== What to do ==
From the entries below, copy each line in which the word "extras" occurs.

Plain-text document sources:
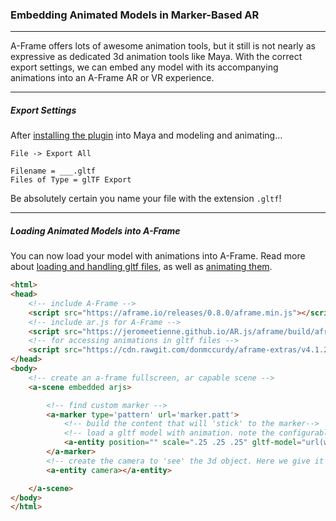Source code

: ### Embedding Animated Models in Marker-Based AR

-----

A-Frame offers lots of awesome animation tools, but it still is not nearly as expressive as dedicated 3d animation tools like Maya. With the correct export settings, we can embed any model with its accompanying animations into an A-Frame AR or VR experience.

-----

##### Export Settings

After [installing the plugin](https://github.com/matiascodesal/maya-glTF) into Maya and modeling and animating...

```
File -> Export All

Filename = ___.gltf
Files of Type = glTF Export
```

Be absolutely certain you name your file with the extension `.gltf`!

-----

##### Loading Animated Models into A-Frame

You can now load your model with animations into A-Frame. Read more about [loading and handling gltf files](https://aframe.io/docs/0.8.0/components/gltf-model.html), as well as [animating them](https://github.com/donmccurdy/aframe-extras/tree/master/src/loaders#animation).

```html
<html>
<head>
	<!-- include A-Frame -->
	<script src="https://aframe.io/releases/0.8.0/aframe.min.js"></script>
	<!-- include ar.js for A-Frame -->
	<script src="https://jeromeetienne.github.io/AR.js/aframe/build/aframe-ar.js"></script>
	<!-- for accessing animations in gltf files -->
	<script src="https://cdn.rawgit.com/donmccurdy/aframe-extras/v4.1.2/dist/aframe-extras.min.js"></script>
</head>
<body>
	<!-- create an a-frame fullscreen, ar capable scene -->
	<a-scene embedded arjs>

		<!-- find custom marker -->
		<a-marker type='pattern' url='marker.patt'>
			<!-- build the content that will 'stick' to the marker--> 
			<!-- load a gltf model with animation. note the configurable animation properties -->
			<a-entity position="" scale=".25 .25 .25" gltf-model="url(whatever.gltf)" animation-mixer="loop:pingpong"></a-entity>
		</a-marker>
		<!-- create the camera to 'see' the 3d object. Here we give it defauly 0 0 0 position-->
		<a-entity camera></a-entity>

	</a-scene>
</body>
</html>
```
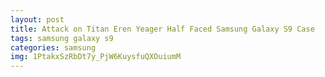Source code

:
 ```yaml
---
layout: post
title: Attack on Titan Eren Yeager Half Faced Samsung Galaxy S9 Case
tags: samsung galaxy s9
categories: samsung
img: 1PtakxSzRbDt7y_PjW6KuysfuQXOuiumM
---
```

== Expected answer ==
You can now load your model with animations into A-Frame. Read more about [loading and handling gltf files](https://aframe.io/docs/0.8.0/components/gltf-model.html), as well as [animating them](https://github.com/donmccurdy/aframe-extras/tree/master/src/loaders#animation).
	<script src="https://cdn.rawgit.com/donmccurdy/aframe-extras/v4.1.2/dist/aframe-extras.min.js"></script>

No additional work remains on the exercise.